Garcia said no workshops funded by the USDA grant are on the center's schedule for the rest of the year, but they will be once spring rolls around. She said a workshop is slated for Tuesday, Oct. 2, to offer lessons on how to set up a page on Pinterest, a content-sharing website.
Costello said the whole point of the two-year program is to get more people to spend more money with local farmers.
She said a 2007 census reported a list of 419 farms in Cheshire County, with 199 individuals citing farming as their primary source of income and another 123 making less than $1,000 a year doing it. Costello also mentioned a 2010 study that indicated New Hampshire produces just 6 percent of the food its residents consume.
She went on to say New Hampshire's food industry contributes a mere 5.7 percent of the state's $58 billion economy.
"That means there a lot of room for growth," Costello said.
New Hampshire's situation is very different from that of its western neighbor, as an estimated 38 percent of the food consumed in Vermont is produced in that state.
"This has to do with a lot of factors," Costello said, adding that they include Vermont's great soil. She also said the Green Mountain State is much more progressive with its agriculture and said it is a strong proponent of the whole "Buy Local" movement.

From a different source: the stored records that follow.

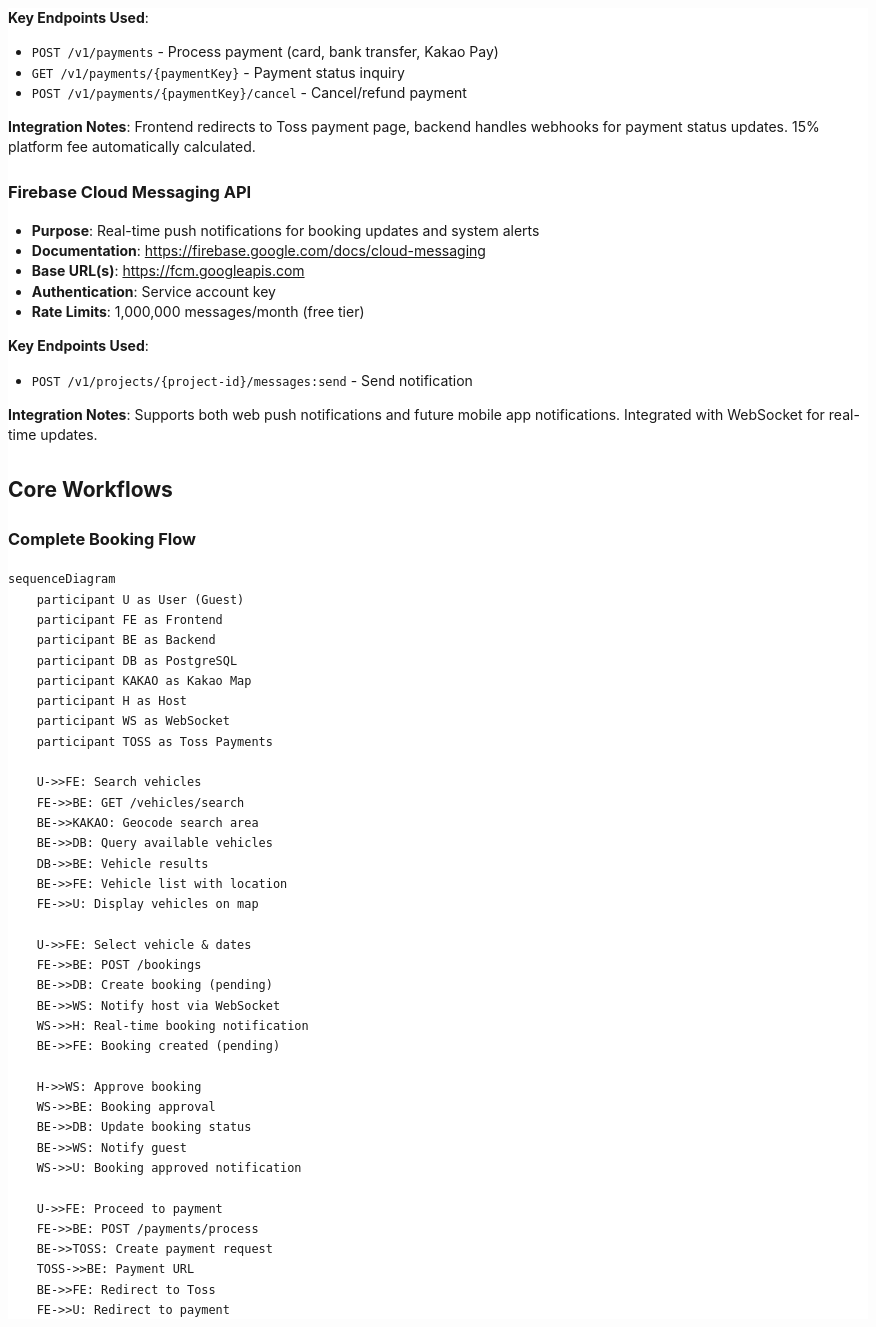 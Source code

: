 **Key Endpoints Used**:
- `POST /v1/payments` - Process payment (card, bank transfer, Kakao Pay)
- `GET /v1/payments/{paymentKey}` - Payment status inquiry
- `POST /v1/payments/{paymentKey}/cancel` - Cancel/refund payment

**Integration Notes**: Frontend redirects to Toss payment page, backend handles webhooks for payment status updates. 15% platform fee automatically calculated.

### Firebase Cloud Messaging API

- **Purpose**: Real-time push notifications for booking updates and system alerts
- **Documentation**: https://firebase.google.com/docs/cloud-messaging
- **Base URL(s)**: https://fcm.googleapis.com
- **Authentication**: Service account key
- **Rate Limits**: 1,000,000 messages/month (free tier)

**Key Endpoints Used**:
- `POST /v1/projects/{project-id}/messages:send` - Send notification

**Integration Notes**: Supports both web push notifications and future mobile app notifications. Integrated with WebSocket for real-time updates.

## Core Workflows

### Complete Booking Flow

```mermaid
sequenceDiagram
    participant U as User (Guest)
    participant FE as Frontend
    participant BE as Backend
    participant DB as PostgreSQL
    participant KAKAO as Kakao Map
    participant H as Host
    participant WS as WebSocket
    participant TOSS as Toss Payments

    U->>FE: Search vehicles
    FE->>BE: GET /vehicles/search
    BE->>KAKAO: Geocode search area
    BE->>DB: Query available vehicles
    DB->>BE: Vehicle results
    BE->>FE: Vehicle list with location
    FE->>U: Display vehicles on map

    U->>FE: Select vehicle & dates
    FE->>BE: POST /bookings
    BE->>DB: Create booking (pending)
    BE->>WS: Notify host via WebSocket
    WS->>H: Real-time booking notification
    BE->>FE: Booking created (pending)

    H->>WS: Approve booking
    WS->>BE: Booking approval
    BE->>DB: Update booking status
    BE->>WS: Notify guest
    WS->>U: Booking approved notification

    U->>FE: Proceed to payment
    FE->>BE: POST /payments/process
    BE->>TOSS: Create payment request
    TOSS->>BE: Payment URL
    BE->>FE: Redirect to Toss
    FE->>U: Redirect to payment

```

Lorraine S. Merrill, the commissioner of the New Hampshire Department of Agriculture, Markets & Food, said there is an increasing amount of support for local consumerism in the state.

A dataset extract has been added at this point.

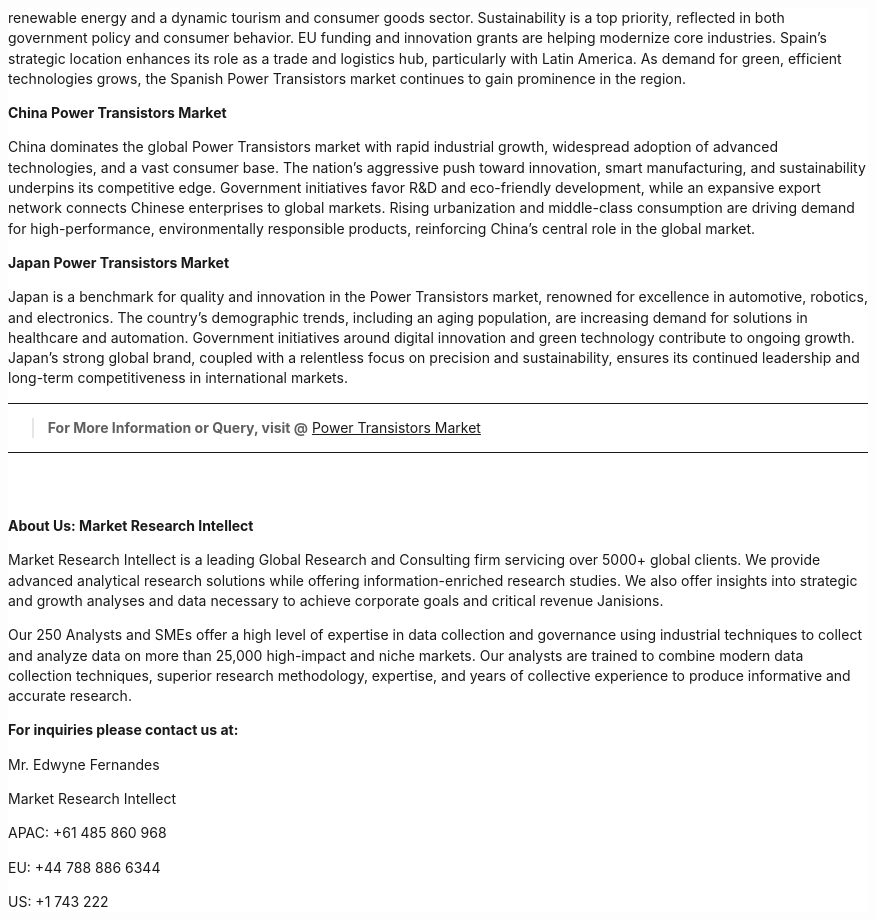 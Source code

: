 renewable energy and a dynamic tourism and consumer goods sector. Sustainability is a top priority, reflected in both government policy and consumer behavior. EU funding and innovation grants are helping modernize core industries. Spain&rsquo;s strategic location enhances its role as a trade and logistics hub, particularly with Latin America. As demand for green, efficient technologies grows, the Spanish Power Transistors market continues to gain prominence in the region.</p><p class="" data-start="4977" data-end="5589"><strong data-start="4977" data-end="4998">China Power Transistors Market</strong></p><p class="" data-start="4977" data-end="5589">China dominates the global Power Transistors market with rapid industrial growth, widespread adoption of advanced technologies, and a vast consumer base. The nation&rsquo;s aggressive push toward innovation, smart manufacturing, and sustainability underpins its competitive edge. Government initiatives favor R&amp;D and eco-friendly development, while an expansive export network connects Chinese enterprises to global markets. Rising urbanization and middle-class consumption are driving demand for high-performance, environmentally responsible products, reinforcing China&rsquo;s central role in the global market.</p><p class="" data-start="5591" data-end="6162"><strong data-start="5591" data-end="5612">Japan Power Transistors Market</strong></p><p class="" data-start="5591" data-end="6162">Japan is a benchmark for quality and innovation in the Power Transistors market, renowned for excellence in automotive, robotics, and electronics. The country&rsquo;s demographic trends, including an aging population, are increasing demand for solutions in healthcare and automation. Government initiatives around digital innovation and green technology contribute to ongoing growth. Japan&rsquo;s strong global brand, coupled with a relentless focus on precision and sustainability, ensures its continued leadership and long-term competitiveness in international markets.</p><hr /><blockquote><p><span class="font-[700]"><strong>For More Information or Query, visit&nbsp;@</strong>&nbsp;</span><span class="font-[700]"><a href="https://www.marketresearchintellect.com/product/power-transistors-market/?utm_source=Linkedin&utm_medium=049" target="_blank" data-tracking-control-name="article-ssr-frontend-pulse_little-text-block" data-tracking-will-navigate="" data-test-link="">Power Transistors Market</a></span></p></blockquote><hr /><h3>&nbsp;</h3><p><strong><span class="font-[700]">About Us: Market Research Intellect</span></strong></p><p><span class="">Market Research Intellect is a leading Global Research and Consulting firm servicing over 5000+ global clients. We provide advanced analytical research solutions while offering information-enriched research studies.&nbsp;</span>We also offer insights into strategic and growth analyses and data necessary to achieve corporate goals and critical revenue Janisions.</p><p><span class="">Our 250 Analysts and SMEs offer a high level of expertise in data collection and governance using industrial techniques to collect and analyze data on more than 25,000 high-impact and niche markets. Our analysts are trained to combine modern data collection techniques, superior research methodology, expertise, and years of collective experience to produce informative and accurate research.</span></p><p><strong>For inquiries please contact us at:</strong></p><p>Mr. Edwyne Fernandes</p><p>Market Research Intellect</p><p>APAC: +61 485 860 968</p><p>EU: +44 788 886 6344</p><p>US: +1 743 222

She mentioned about 5,000 people attended the 4th Annual New Hampshire Fish & Lobster Festival (or "Fishtival") in Portsmouth over the weekend. The event celebrates the local fishing industry, which she compared to the dairy industry's culture of family-owned businesses rich with decades, or centuries, of heritage.
"The timing is just great for this grant. ... Cheshire County has some wonderful things going on right now," she said. "(The interest in buying local) isn't a fad. Local food is addictive because it tastes so much better and it has more character to it and there are stories behind it."